John N. Gardner
This posting is inspired by something I have started doing in the autumn of my career—going to an annual meeting for Presidents. After all, I am a president of a non-profit organization that serves American higher education and this means that many of the people my Institute staff colleagues and I are serving are presidents and chancellors.
The meeting in particular is higher education’s oldest gathering for its senior leaders, the annual meeting of The American Council on Education. This is the academy’s most senior policy advocacy stakeholder group.
And this year’s annual meeting was all about The Completion Agenda: the intense focus on increasing graduation and completion rates. Everybody seemed to get the importance of this, all except I suppose the elites for whom this has never been a problem. The idea of this being the preoccupying focus of any meeting when I started my work on “the freshman year experience” back in the 1970’s would have been unthinkable. So I tell myself that even though my country is retreating from most components of the social justice agenda, that it least it is focused on the completion agenda. And I am thankful for that.

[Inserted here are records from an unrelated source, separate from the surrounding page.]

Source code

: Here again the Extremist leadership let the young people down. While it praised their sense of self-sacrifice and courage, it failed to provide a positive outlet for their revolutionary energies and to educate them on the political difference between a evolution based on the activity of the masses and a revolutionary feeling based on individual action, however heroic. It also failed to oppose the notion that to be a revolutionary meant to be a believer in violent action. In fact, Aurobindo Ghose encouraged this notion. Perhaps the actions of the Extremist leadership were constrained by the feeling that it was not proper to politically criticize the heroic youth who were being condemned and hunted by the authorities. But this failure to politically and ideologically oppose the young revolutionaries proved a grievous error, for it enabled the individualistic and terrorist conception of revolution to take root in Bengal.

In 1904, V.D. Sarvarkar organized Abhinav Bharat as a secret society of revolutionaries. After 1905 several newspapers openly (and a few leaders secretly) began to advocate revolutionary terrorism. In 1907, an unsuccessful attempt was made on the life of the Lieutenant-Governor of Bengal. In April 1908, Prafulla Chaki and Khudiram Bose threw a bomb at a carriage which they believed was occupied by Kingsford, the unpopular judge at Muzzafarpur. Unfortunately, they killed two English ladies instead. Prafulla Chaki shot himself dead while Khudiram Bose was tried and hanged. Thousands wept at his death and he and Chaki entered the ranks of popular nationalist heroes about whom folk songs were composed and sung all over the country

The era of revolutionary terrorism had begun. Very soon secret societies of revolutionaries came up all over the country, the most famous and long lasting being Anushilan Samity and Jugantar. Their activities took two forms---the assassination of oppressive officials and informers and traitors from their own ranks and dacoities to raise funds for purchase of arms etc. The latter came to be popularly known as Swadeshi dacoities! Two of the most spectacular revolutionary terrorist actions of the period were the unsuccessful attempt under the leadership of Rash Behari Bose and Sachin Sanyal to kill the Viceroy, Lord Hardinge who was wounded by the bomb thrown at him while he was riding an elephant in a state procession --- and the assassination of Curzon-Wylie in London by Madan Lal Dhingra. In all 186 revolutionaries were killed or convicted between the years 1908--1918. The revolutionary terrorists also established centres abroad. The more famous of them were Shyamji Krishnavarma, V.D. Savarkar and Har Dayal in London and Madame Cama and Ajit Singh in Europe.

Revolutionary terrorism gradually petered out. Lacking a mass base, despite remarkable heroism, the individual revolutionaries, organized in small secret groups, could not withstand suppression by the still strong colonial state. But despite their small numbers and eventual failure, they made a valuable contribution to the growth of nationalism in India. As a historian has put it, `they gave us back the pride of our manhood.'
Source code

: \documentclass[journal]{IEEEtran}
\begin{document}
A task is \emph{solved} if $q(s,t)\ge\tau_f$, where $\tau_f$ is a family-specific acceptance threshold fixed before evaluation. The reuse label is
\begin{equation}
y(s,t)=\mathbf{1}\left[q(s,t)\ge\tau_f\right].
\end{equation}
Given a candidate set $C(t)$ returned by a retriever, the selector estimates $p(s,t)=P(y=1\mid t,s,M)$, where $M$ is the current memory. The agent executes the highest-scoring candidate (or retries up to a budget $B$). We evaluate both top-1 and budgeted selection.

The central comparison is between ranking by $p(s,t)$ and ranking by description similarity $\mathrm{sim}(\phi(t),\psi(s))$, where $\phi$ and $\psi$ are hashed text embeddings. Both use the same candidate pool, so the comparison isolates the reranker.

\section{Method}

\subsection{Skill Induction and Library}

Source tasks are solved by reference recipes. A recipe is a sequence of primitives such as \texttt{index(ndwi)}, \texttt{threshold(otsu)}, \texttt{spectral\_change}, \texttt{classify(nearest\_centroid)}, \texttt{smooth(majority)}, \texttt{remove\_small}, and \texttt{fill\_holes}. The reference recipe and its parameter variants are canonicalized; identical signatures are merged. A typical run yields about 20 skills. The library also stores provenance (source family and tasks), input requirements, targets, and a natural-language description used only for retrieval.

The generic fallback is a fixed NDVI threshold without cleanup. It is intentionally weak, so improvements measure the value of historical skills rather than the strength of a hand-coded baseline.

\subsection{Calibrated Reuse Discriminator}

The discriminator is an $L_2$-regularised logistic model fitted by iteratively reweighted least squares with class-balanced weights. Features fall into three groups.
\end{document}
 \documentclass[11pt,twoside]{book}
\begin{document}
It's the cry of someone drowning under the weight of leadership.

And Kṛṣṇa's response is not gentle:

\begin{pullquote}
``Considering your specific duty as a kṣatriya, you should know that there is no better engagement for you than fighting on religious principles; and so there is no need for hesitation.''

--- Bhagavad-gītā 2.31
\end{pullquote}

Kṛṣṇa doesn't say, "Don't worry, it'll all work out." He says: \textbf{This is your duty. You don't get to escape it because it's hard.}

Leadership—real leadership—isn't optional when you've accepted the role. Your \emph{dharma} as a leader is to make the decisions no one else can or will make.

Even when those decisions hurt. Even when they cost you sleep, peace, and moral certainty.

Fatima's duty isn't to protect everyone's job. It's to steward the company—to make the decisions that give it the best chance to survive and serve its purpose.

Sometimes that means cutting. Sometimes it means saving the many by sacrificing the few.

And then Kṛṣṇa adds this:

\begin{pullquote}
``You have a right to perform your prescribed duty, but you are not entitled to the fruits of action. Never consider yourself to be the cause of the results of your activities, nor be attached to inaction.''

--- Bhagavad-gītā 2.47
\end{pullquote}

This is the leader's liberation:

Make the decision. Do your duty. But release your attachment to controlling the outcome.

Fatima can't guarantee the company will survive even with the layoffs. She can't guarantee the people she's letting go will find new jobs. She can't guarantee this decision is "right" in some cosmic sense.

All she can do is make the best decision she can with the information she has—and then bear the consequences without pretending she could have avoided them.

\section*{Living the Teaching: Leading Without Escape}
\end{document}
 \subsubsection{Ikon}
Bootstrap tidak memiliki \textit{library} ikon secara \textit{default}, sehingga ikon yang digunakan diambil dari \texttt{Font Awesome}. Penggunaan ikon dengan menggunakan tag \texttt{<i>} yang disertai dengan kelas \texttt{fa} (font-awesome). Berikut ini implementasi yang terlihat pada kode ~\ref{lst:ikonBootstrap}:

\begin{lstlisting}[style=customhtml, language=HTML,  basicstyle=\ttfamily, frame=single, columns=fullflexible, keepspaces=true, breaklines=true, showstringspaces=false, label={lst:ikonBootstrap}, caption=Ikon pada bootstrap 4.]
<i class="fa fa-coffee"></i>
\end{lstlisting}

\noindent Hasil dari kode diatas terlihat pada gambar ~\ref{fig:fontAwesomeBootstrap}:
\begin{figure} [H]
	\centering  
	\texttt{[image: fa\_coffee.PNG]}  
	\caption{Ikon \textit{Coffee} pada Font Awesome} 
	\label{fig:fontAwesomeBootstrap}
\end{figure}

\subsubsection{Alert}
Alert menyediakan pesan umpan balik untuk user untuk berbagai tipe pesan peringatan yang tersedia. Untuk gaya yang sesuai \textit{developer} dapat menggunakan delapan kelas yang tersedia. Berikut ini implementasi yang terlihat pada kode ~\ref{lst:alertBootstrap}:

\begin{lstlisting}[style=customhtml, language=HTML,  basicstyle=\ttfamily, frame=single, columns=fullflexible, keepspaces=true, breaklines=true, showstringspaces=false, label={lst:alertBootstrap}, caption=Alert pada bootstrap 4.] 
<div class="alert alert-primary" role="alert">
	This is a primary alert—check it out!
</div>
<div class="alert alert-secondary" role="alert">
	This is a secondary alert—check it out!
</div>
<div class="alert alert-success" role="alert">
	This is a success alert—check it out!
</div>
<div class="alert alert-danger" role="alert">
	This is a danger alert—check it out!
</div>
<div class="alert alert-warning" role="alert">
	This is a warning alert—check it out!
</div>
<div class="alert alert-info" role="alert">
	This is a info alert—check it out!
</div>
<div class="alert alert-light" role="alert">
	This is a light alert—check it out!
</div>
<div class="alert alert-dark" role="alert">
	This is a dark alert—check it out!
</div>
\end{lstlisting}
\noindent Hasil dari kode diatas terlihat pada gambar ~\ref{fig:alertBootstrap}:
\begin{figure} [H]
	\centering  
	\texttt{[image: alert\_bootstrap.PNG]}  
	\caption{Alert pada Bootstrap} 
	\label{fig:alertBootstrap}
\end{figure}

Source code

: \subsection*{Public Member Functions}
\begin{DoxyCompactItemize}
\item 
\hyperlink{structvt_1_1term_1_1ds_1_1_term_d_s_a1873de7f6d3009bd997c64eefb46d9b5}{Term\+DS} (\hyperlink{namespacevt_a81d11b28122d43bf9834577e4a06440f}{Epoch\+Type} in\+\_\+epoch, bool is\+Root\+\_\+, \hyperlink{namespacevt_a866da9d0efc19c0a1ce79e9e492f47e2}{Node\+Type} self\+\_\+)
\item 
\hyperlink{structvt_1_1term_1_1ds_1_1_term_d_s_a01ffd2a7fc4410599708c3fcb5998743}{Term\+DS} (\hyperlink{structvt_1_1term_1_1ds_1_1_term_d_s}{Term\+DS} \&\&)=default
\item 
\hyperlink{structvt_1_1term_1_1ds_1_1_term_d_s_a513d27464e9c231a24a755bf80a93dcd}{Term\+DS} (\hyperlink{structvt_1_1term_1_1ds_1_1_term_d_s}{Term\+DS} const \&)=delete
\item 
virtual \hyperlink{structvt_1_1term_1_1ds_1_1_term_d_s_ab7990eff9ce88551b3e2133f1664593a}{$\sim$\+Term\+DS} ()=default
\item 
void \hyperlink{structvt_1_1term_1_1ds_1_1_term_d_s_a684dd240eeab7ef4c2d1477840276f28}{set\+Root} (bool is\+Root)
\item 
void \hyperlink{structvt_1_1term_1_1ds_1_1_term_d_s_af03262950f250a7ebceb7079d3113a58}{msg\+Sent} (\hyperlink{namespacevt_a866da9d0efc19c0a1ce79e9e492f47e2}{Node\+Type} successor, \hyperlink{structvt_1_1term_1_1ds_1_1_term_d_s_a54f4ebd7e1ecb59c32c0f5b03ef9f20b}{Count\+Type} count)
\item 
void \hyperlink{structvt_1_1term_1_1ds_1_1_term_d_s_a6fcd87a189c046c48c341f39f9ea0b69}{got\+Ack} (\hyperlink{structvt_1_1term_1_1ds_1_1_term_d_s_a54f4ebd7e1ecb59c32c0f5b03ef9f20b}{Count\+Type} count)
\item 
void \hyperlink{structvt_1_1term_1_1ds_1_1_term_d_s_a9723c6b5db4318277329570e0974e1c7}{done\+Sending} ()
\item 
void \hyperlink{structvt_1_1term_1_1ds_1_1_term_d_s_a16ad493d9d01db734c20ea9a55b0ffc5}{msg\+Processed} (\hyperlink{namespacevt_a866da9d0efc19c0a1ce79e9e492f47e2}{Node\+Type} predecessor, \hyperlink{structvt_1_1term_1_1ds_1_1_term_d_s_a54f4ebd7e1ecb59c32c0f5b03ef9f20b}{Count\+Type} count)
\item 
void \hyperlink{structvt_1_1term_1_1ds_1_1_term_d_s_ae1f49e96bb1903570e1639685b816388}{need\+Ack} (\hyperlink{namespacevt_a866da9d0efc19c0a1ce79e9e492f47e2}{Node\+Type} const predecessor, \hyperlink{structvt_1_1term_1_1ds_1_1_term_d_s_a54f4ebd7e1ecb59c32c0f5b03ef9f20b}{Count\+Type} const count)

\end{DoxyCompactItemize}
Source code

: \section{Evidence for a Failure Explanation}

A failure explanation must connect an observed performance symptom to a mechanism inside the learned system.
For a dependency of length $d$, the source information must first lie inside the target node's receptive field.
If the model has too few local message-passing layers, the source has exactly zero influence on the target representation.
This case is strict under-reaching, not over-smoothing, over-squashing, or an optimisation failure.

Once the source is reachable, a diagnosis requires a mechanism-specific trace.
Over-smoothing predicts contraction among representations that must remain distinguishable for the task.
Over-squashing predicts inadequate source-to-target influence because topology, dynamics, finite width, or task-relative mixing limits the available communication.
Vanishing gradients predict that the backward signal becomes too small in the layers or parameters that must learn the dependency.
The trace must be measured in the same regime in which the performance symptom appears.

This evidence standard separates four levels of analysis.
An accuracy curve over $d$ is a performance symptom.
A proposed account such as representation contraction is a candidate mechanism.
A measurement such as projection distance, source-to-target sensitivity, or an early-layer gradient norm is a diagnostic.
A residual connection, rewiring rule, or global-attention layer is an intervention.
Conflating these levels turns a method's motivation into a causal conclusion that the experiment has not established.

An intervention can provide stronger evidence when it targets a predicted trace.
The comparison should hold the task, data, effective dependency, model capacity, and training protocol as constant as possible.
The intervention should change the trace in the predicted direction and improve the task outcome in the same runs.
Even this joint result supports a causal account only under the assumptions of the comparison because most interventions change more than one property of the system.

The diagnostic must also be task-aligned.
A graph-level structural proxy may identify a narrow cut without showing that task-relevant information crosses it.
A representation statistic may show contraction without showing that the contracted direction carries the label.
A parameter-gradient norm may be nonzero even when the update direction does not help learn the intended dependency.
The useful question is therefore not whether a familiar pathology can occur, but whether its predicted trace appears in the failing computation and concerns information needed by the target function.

But does everybody get it? Well, of course not. The senior leaders get it. But there are many in the academy that are not invested in this issue. And who might they be?
Well, they are the faculty and staff in institutions that are experiencing very rapid growth rates seemingly no matter what the state of student success practices. When the students keep coming no matter what we do, it is understandable that some of us educators don’t really have to buy into the completion agenda.
And then there is the professoriate. Many of us still think in these ways, understandably I could argue:
- What is all this fuss about? Many of today’s students do not belong in college. They lack the requisite levels of maturity and academic preparation, and focus, too.
- I don’t really understand why retention/completion is any of my responsibility. Instead, it’s the responsibility of parents, families, and the admissions officers who should be recruiting me better students. And it definitely is the responsibility of the students themselves.
- All this talk about retention is really the substitution of a business model for an educational paradigm for what we should be doing in higher education. This counting of students for revenue purposes is just one more insidious example of the corporatization of the academy and I am not having any of it.
- This talk about retention and completion: completion for what? The discussion totally misses the purposes of higher education to which I have dedicated my whole professional life.
- This focus on retention/completion is just one further example of the dumbing down of the academy. And I am not having any part of it.
- Retention is an absolute minimum standard for students. It says nothing about what they are learning; what they can do; what value we have added. Surely we can have a more substantive conversation and resulting set of goals for higher education than this minimalist approach.
- The question shouldn’t be “what can/should we do to retain more students?” It should be: “What can we do to increase student learning?” Or “What would we have to do to create an excellent first year of college? If we did that, we could greatly increase our retention!”
Please do not misunderstand me. I am not blaming my faculty colleagues for not getting on the completion agenda bandwagon. They have thoughtful objections concerns about this focus and must be heard. If we don’t address these ways of looking at our completion agenda challenges we can never be more successful. I understand why many of my colleagues view this student success work in these lights. This is a challenge I embrace. Long live academic freedom so that all of us are more explicit, honest and purposeful about the purposes of higher education. We must constructively address these skeptics about the merits of the completion agenda.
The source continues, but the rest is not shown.